BC Law was one of the first law schools to found a law review to study the issues surrounding underrepresented populations both within the U.S. and other countries. Begun in 1978, the Journal of Law and Social Justice is a unique legal periodical that fills the need for a progressive, alternative legal perspective on these issues. The Journal's scope includes issues affecting underrepresented populations, human and civil rights, immigration, women's and children's issues, and issues of disproportionate economic impact. Published twice annually, the Journal contains articles by outside authors, student notes, and student book reviews.
We understand that today’s law students are bright and motivated scholars, and that they come from all backgrounds and areas of the world. It is our duty to encourage a dedication for service to others and a respect for each individual. As you search for the most appropriate law school for you, we urge you to visit our campus, speak to our students, and experience what it is like to be a part of the BC Law community. We’re sure that you will be pleased with what you find here--one community united in a love of the law, a concern for each other, and the pursuit of educational excellence.

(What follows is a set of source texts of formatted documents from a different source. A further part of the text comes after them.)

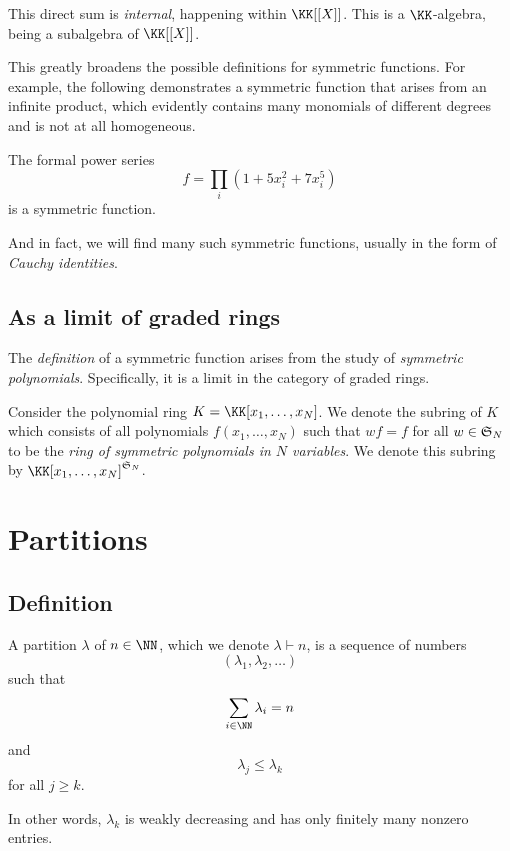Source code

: \documentclass{article}
\newcommand{\frkS}{\ensuremath\mathfrak{S}}
\begin{document}
This direct sum is \textit{internal}, happening within $\KK[[X]]$. 
This is a $\KK$-algebra, being a subalgebra of $\KK[[X]]$.

This greatly broadens the possible definitions for symmetric functions. 
For example, the following demonstrates a symmetric function that arises from an infinite product, which evidently contains many monomials of different degrees and is not at all homogeneous.

\begin{example}
    The formal power series 
    \[
        f = \prod_i (1 + 5x_i^2 + 7x_i^5)
    \]
    is a symmetric function.
\end{example}

And in fact, we will find many such symmetric functions, usually in the form of \textit{Cauchy identities}.


\subsection{As a limit of graded rings}

The \textit{definition} of a symmetric function arises from the study of \textit{symmetric polynomials}. Specifically, it is a limit in the category of graded rings.

Consider the polynomial ring $K = \KK[x_1,\ldots,x_N]$. We denote the subring of $K$ which consists of all polynomials $f(x_1,\ldots,x_N)$ such that $wf = f$ for all $w \in \frkS_N$ to be the \textit{ring of symmetric polynomials in $N$ variables}.
We denote this subring by $\KK[x_1,\ldots,x_N]^{\frkS_N}$.


\section{Partitions}
\subsection{Definition}
\begin{definition}
    A partition $\lambda$ of $n \in \NN$, which we denote $\lambda \vdash n$, is a sequence of numbers 
    \[
        (\lambda_1,\lambda_2,\ldots)
    \]
    such that 
    \[
        \sum_{i\in\NN}\lambda_i = n
    \]
    and 
    \[
        \lambda_j \leq \lambda_k
    \]
    for all $j\geq k$.
\end{definition}

In other words, $\lambda_k$ is weakly decreasing and has only finitely many nonzero entries. 
\end{document}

Nondiscrimination Policy: Boston College Law School is committed to a policy against discrimination and harassment based on age; sex; race; color; religion; national origin or ancestry; sexual orientation; disability; or marital, family or military status (the complete text of the Law School's policy against discrimination and harassment, including a description of grievance procedures, is available in the Law School's Academic Policies and Procedures handbook.)
Student Group Links:
APALSA (Asian Pacific American Law Students Association)
BLSA (Black Law Students Association)
LALSA (Latino Law Students Association)
LAMBDA (Gay, Lesbian and Transgendered Students)
SALSA (South Asian Law Student Association)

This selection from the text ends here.